[[ Data for analysis, beginning ]]

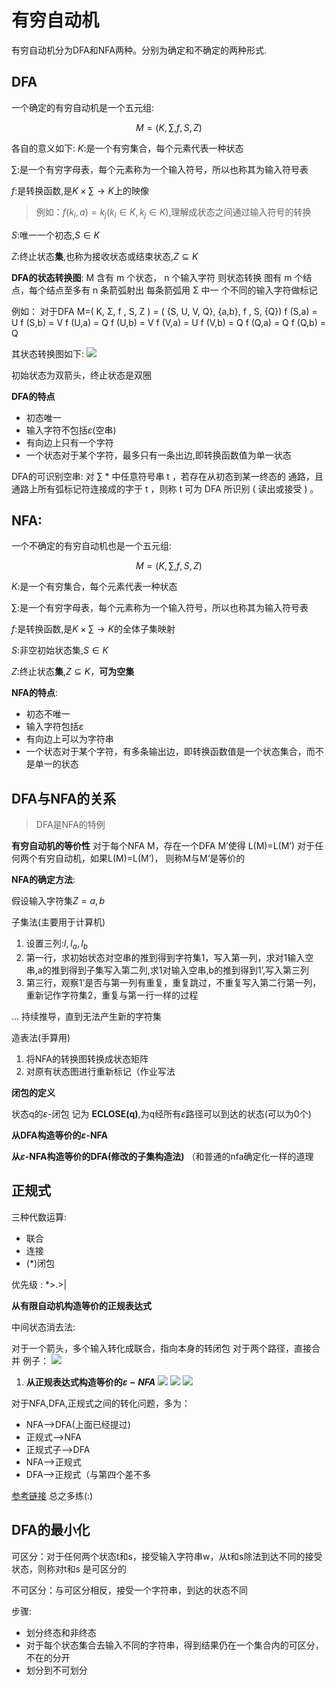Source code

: # 有穷自动机

有穷自动机分为DFA和NFA两种。分别为确定和不确定的两种形式.

## DFA

一个确定的有穷自动机是一个五元组:

$$
M=(K,\sum , f,S,Z)
$$

各自的意义如下:
$K$:是一个有穷集合，每个元素代表一种状态

$\sum$:是一个有穷字母表，每个元素称为一个输入符号，所以也称其为输入符号表

$f$:是转换函数,是$K\times \sum \rightarrow K$上的映像

> 例如：$f(k_i,a)=k_j(k_i\in K,k_j\in K)$,理解成状态之间通过输入符号的转换

$S$:唯一一个初态,$S\in K$

$Z$:终止状态**集**,也称为接收状态或结束状态,$Z\subseteq K$

**DFA的状态转换图**:
M 含有 m 个状态， n 个输入字符
则状态转换 图有 m 个结点，每个结点至多有 n 条箭弧射出
每条箭弧用 Σ 中一 个不同的输入字符做标记

例如：
对于DFA M=( K, Σ, f , S, Z ) = ( {S, U, V, Q}, {a,b}, f , S, {Q})
f (S,a) = U   f (S,b) = V   f (U,a) = Q   f (U,b) = V   f (V,a) = U   f (V,b) = Q   f (Q,a) = Q   f (Q,b) = Q

其状态转换图如下:
![](3.1.png)

初始状态为双箭头，终止状态是双圈

**DFA的特点**

- 初态唯一
- 输入字符不包括$\varepsilon$(空串)
- 有向边上只有一个字符
- 一个状态对于某个字符，最多只有一条出边,即转换函数值为单一状态

DFA的可识别空串:
对 ∑ * 中任意符号串 t ，若存在从初态到某一终态的 通路，且通路上所有弧标记符连接成的字于
t ，则称 t 可为 DFA 所识别 ( 读出或接受 ) 。

## NFA:

一个不确定的有穷自动机也是一个五元组:

$$
M=(K,\sum , f,S,Z)
$$

$K$:是一个有穷集合，每个元素代表一种状态

$\sum$:是一个有穷字母表，每个元素称为一个输入符号，所以也称其为输入符号表

$f$:是转换函数,是$K\times \sum \rightarrow K$的全体子集映射

$S$:非空初始状态集,$S\in K$

$Z$:终止状态**集**,$Z\subseteq K$，**可为空集**

**NFA的特点**:

- 初态不唯一
- 输入字符包括$\varepsilon$
- 有向边上可以为字符串
- 一个状态对于某个字符，有多条输出边，即转换函数值是一个状态集合，而不是单一的状态

## DFA与NFA的关系

> DFA是NFA的特例

**有穷自动机的等价性**
对于每个NFA M，存在一个DFA M’使得 L(M)=L(M’)
对于任何两个有穷自动机，如果L(M)=L(M’)， 则称M与M‘是等价的

**NFA的确定方法**:

假设输入字符集$Z={a,b}$

子集法(主要用于计算机)

1. 设置三列:$I,I_a,I_b$
2. 第一行，求初始状态对空串的推到得到字符集1，写入第一列，求对1输入空串,a的推到得到子集写入第二列,求1对输入空串,b的推到得到1’,写入第三列
3. 第三行，观察1’是否与第一列有重复，重复跳过，不重复写入第二行第一列，重新记作字符集2，重复与第一行一样的过程

... 持续推导，直到无法产生新的字符集

造表法(手算用)

1. 将NFA的转换图转换成状态矩阵
2. 对原有状态图进行重新标记（作业写法

**闭包的定义**

状态q的$\varepsilon$-闭包 记为 **ECLOSE(q)**,为q经所有$\varepsilon$路径可以到达的状态(可以为0个)

**从DFA构造等价的$\varepsilon$-NFA**

**从$\varepsilon$-NFA构造等价的DFA(修改的子集构造法)**
（和普通的nfa确定化一样的道理

## 正规式

三种代数运算:

- 联合
- 连接
- (*)闭包

优先级 : *>.>|

**从有限自动机构造等价的正规表达式**

中间状态消去法:

对于一个箭头，多个输入转化成联合，指向本身的转闭包
对于两个路径，直接合并
例子：
![](3.2.png)

1. **从正规表达式构造等价的$\varepsilon-NFA$**
![](3.3.png)
![](3.4.png)
![](3.5.png)

对于NFA,DFA,正规式之间的转化问题，多为：
- NFA-->DFA(上面已经提过)
- 正规式-->NFA
- 正规式子-->DFA
- NFA-->正规式
- DFA-->正规式（与第四个差不多

[参考链接](https://blog.csdn.net/weixin_51995229/article/details/128429776)
总之多练(:)

## DFA的最小化
可区分：对于任何两个状态t和s，接受输入字符串w，从t和s除法到达不同的接受状态，则称对t和s
是可区分的

不可区分：与可区分相反，接受一个字符串，到达的状态不同

步骤:
- 划分终态和非终态
- 对于每个状态集合去输入不同的字符串，得到结果仍在一个集合内的可区分，不在的分开
- 划分到不可划分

[[ Data for analysis, end ]]

What is being asked
Return every line of the records exactly as given, pictures excluded.

Task output
Source code

: # 有穷自动机

有穷自动机分为DFA和NFA两种。分别为确定和不确定的两种形式.

## DFA

一个确定的有穷自动机是一个五元组:

$$
M=(K,\sum , f,S,Z)
$$

各自的意义如下:
$K$:是一个有穷集合，每个元素代表一种状态

$\sum$:是一个有穷字母表，每个元素称为一个输入符号，所以也称其为输入符号表

$f$:是转换函数,是$K\times \sum \rightarrow K$上的映像

> 例如：$f(k_i,a)=k_j(k_i\in K,k_j\in K)$,理解成状态之间通过输入符号的转换

$S$:唯一一个初态,$S\in K$

$Z$:终止状态**集**,也称为接收状态或结束状态,$Z\subseteq K$

**DFA的状态转换图**:
M 含有 m 个状态， n 个输入字符
则状态转换 图有 m 个结点，每个结点至多有 n 条箭弧射出
每条箭弧用 Σ 中一 个不同的输入字符做标记

例如：
对于DFA M=( K, Σ, f , S, Z ) = ( {S, U, V, Q}, {a,b}, f , S, {Q})
f (S,a) = U   f (S,b) = V   f (U,a) = Q   f (U,b) = V   f (V,a) = U   f (V,b) = Q   f (Q,a) = Q   f (Q,b) = Q

其状态转换图如下:
![](3.1.png)

初始状态为双箭头，终止状态是双圈

**DFA的特点**

- 初态唯一
- 输入字符不包括$\varepsilon$(空串)
- 有向边上只有一个字符
- 一个状态对于某个字符，最多只有一条出边,即转换函数值为单一状态

DFA的可识别空串:
对 ∑ * 中任意符号串 t ，若存在从初态到某一终态的 通路，且通路上所有弧标记符连接成的字于
t ，则称 t 可为 DFA 所识别 ( 读出或接受 ) 。

## NFA:

一个不确定的有穷自动机也是一个五元组:

$$
M=(K,\sum , f,S,Z)
$$

$K$:是一个有穷集合，每个元素代表一种状态

$\sum$:是一个有穷字母表，每个元素称为一个输入符号，所以也称其为输入符号表

$f$:是转换函数,是$K\times \sum \rightarrow K$的全体子集映射

$S$:非空初始状态集,$S\in K$

$Z$:终止状态**集**,$Z\subseteq K$，**可为空集**

**NFA的特点**:

- 初态不唯一
- 输入字符包括$\varepsilon$
- 有向边上可以为字符串
- 一个状态对于某个字符，有多条输出边，即转换函数值是一个状态集合，而不是单一的状态

## DFA与NFA的关系

> DFA是NFA的特例

**有穷自动机的等价性**
对于每个NFA M，存在一个DFA M’使得 L(M)=L(M’)
对于任何两个有穷自动机，如果L(M)=L(M’)， 则称M与M‘是等价的

**NFA的确定方法**:

假设输入字符集$Z={a,b}$

子集法(主要用于计算机)

1. 设置三列:$I,I_a,I_b$
2. 第一行，求初始状态对空串的推到得到字符集1，写入第一列，求对1输入空串,a的推到得到子集写入第二列,求1对输入空串,b的推到得到1’,写入第三列
3. 第三行，观察1’是否与第一列有重复，重复跳过，不重复写入第二行第一列，重新记作字符集2，重复与第一行一样的过程

... 持续推导，直到无法产生新的字符集

造表法(手算用)

1. 将NFA的转换图转换成状态矩阵
2. 对原有状态图进行重新标记（作业写法

**闭包的定义**

状态q的$\varepsilon$-闭包 记为 **ECLOSE(q)**,为q经所有$\varepsilon$路径可以到达的状态(可以为0个)

**从DFA构造等价的$\varepsilon$-NFA**

**从$\varepsilon$-NFA构造等价的DFA(修改的子集构造法)**
（和普通的nfa确定化一样的道理

## 正规式

三种代数运算:

- 联合
- 连接
- (*)闭包

优先级 : *>.>|

**从有限自动机构造等价的正规表达式**

中间状态消去法:

对于一个箭头，多个输入转化成联合，指向本身的转闭包
对于两个路径，直接合并
例子：
![](3.2.png)

1. **从正规表达式构造等价的$\varepsilon-NFA$**
![](3.3.png)
![](3.4.png)
![](3.5.png)

对于NFA,DFA,正规式之间的转化问题，多为：
- NFA-->DFA(上面已经提过)
- 正规式-->NFA
- 正规式子-->DFA
- NFA-->正规式
- DFA-->正规式（与第四个差不多

[参考链接](https://blog.csdn.net/weixin_51995229/article/details/128429776)
总之多练(:)

## DFA的最小化
可区分：对于任何两个状态t和s，接受输入字符串w，从t和s除法到达不同的接受状态，则称对t和s
是可区分的

不可区分：与可区分相反，接受一个字符串，到达的状态不同

步骤:
- 划分终态和非终态
- 对于每个状态集合去输入不同的字符串，得到结果仍在一个集合内的可区分，不在的分开
- 划分到不可划分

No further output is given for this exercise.